Industrial property rights are territorial in nature, applies only to the territories for which the respective powers of the grant authority, which granted the rights. Initially, these authorities are national patent and trade mark offices, under international treaties there are several so-called regional authorities. Substantive and formal requirements for applications, the procedure of the registration with the foreign office, including official language, fees, time management, etc. are given by the legal regulations of each state and may, in particular as regards the formalities of registration and the registration procedure, vary from state to state. In the vast majority of states, however, the applicant is domiciled in their view abroad, he/she must choose to interact with the local office qualified, i.e., in the state for such services legitimate representative. Then, the representative shall provide the applicant with all information relating to applying abroad.

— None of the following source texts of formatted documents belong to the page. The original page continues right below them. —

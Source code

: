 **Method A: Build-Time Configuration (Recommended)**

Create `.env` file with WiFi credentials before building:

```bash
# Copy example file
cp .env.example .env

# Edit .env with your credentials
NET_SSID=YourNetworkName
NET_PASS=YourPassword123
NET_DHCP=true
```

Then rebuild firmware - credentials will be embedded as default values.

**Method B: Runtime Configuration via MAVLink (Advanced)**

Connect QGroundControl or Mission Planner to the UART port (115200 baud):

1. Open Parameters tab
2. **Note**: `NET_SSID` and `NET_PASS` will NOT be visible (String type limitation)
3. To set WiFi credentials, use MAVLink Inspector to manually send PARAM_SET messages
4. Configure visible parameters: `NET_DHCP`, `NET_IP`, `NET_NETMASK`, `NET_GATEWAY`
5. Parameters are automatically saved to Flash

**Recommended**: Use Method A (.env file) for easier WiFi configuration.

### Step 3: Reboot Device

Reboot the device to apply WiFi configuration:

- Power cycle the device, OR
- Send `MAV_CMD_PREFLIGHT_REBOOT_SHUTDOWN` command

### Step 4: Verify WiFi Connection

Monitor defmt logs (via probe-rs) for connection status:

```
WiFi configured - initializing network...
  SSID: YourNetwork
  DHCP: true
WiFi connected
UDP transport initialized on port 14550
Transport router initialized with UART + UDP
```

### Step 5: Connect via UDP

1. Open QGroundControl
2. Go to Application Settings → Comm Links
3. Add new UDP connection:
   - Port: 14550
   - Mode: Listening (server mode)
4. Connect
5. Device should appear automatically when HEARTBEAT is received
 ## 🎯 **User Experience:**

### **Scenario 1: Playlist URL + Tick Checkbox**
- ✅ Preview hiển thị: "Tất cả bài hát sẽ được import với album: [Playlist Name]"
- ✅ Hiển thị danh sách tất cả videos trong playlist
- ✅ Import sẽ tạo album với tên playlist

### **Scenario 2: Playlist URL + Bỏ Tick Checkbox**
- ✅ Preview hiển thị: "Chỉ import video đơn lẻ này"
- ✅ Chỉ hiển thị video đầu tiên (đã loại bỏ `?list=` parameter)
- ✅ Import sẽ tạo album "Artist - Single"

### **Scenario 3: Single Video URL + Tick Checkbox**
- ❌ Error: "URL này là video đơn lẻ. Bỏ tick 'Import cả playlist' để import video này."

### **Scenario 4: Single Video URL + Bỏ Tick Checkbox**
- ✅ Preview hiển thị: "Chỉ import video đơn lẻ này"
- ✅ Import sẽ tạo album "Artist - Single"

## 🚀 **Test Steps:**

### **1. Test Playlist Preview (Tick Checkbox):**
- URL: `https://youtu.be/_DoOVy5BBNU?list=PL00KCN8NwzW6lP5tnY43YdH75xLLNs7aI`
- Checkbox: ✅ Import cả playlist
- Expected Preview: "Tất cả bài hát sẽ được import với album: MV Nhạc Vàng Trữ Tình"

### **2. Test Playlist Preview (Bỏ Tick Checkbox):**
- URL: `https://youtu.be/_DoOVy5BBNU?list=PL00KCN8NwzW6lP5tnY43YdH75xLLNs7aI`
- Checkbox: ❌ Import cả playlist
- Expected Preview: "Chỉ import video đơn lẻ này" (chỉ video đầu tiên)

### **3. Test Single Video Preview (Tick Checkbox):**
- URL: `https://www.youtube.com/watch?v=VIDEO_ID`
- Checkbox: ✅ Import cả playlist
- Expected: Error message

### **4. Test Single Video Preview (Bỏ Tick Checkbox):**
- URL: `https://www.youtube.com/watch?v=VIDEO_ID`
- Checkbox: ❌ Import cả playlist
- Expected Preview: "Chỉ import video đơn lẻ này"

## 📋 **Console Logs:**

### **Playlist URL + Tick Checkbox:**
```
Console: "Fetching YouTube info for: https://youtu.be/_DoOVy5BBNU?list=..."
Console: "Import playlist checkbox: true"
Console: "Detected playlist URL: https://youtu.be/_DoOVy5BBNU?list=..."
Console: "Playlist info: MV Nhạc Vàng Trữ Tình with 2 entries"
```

For registration of industrial property rights abroad is an important concept called "claim priority”. This Institute allows maintaining the priority of the first filed application for registration filed with the same subject in other states. The condition is that the application claiming priority must be applied the first from the date of filing ("priority"), which established the "claim priority":

  • within12 months in the case of patent applications and utility model applications
  • within 6 months for industrial design applications.

Patent protection is limited geographically, i.e. it is possible to register a patent in force only in a particular area or to extend the validity of each country in Europe or the USA. Register the invention can be conduct abroad in three ways: national way, European patent and international patent application – PCT.